Barely an hour after Mitt Romney conceded the presidential election Wednesday morning, Marco Rubio laid down his marker for 2016: No, he wouldn't be the candidate of the tired old white guy.
"The conservative movement should have particular appeal to people in minority and immigrant communities who are trying to make it," the GOP Florida senator posted on his Facebook page at 2:16 a.m. "And Republicans need to work harder than ever to communicate our beliefs to them."
This is indisputably Rubio's moment, and how the 41-year-old senator and the most prominent Latino in national politics today carries his party's demographic burden will define not only his own future -- but the future of the Republican Party. He was the biggest Republican winner Tuesday, Republicans will tell you, as it became painfully clear that Romney would carry only 27 percent of the nation's fastest-growing demographic.
(Also on POLITICO: Immigration reform returns to foreground)
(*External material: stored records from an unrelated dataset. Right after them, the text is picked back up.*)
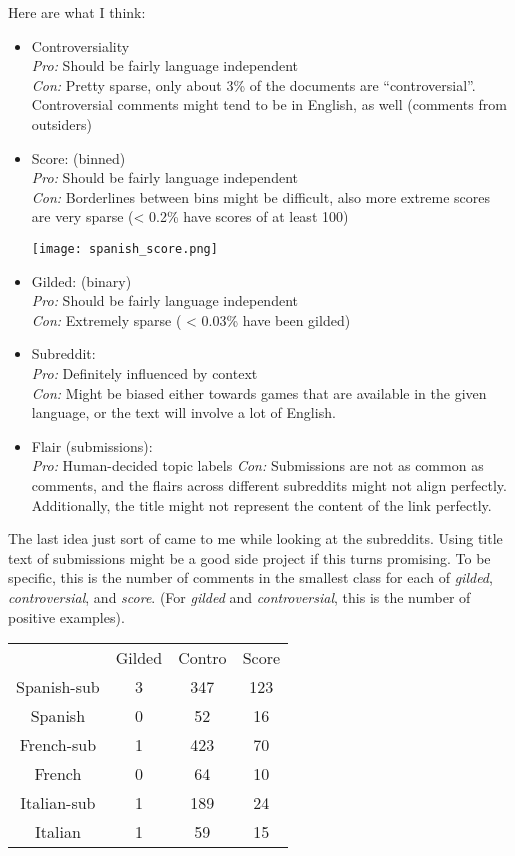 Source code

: \documentclass[11pt]{article} %
\begin{document}
Here are what I think:
\begin{itemize}
\item Controversiality \\
\emph{Pro:} Should be fairly language independent \\
\emph{Con:} Pretty sparse, only about 3\% of the documents are ``controversial''. Controversial comments might tend to be in English, as well (comments from outsiders)

\item Score: (binned) \\
\emph{Pro:} Should be fairly language independent \\
\emph{Con:} Borderlines between bins might be difficult, also more extreme scores are very sparse (< 0.2\% have scores of at least 100)

\texttt{[image: spanish\_score.png]}

\item Gilded: (binary) \\
\emph{Pro:} Should be fairly language independent \\
\emph{Con:} Extremely sparse ( < 0.03\% have been gilded)

\item Subreddit: \\
\emph{Pro:} Definitely influenced by context \\
\emph{Con:} Might be biased either towards games that are available in the given language, or the text will involve a lot of English.

\item Flair (submissions): \\
\emph{Pro:} Human-decided topic labels
\emph{Con:} Submissions are not as common as comments, and the flairs across different subreddits might not align perfectly. Additionally, the title might not represent the content of the link perfectly.
\end{itemize}

The last idea just sort of came to me while looking at the subreddits. Using title text of submissions might be a good side project if this turns promising. To be specific, this is the number of comments in the smallest class for each of \emph{gilded}, \emph{controversial}, and \emph{score}. (For \emph{gilded} and \emph{controversial}, this is the number of positive examples). \\

\begin{tabular}{|c|c|c|c|}
& Gilded&Contro &Score \\
Spanish-sub & 3& 347& 123\\
Spanish & 0& 52& 16\\
French-sub & 1& 423& 70\\
French & 0 & 64& 10\\
Italian-sub & 1& 189& 24\\
Italian & 1& 59& 15\\
\end{tabular}
\end{document}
Now, as fingers are pointed and blame is assigned, all eyes are on Rubio to help lead his party out of the political abyss with Hispanic voters. As Rubio positions himself for a 2016 run, his advisers are adamant that he not become merely the Latino candidate but a conservative leader with a compelling voice who can articulate to Hispanics that the Republican Party's values are their values -- family, social conservatism, free-market entrepreneurialism.
"He is without question a world-class political talent with the ability to lead the party into the 21st century ... a party that has become synonymous with intolerance and loons to too many swing voters," said Republican strategist Steve Schmidt, who ran Sen. John McCain's 2008 presidential campaign.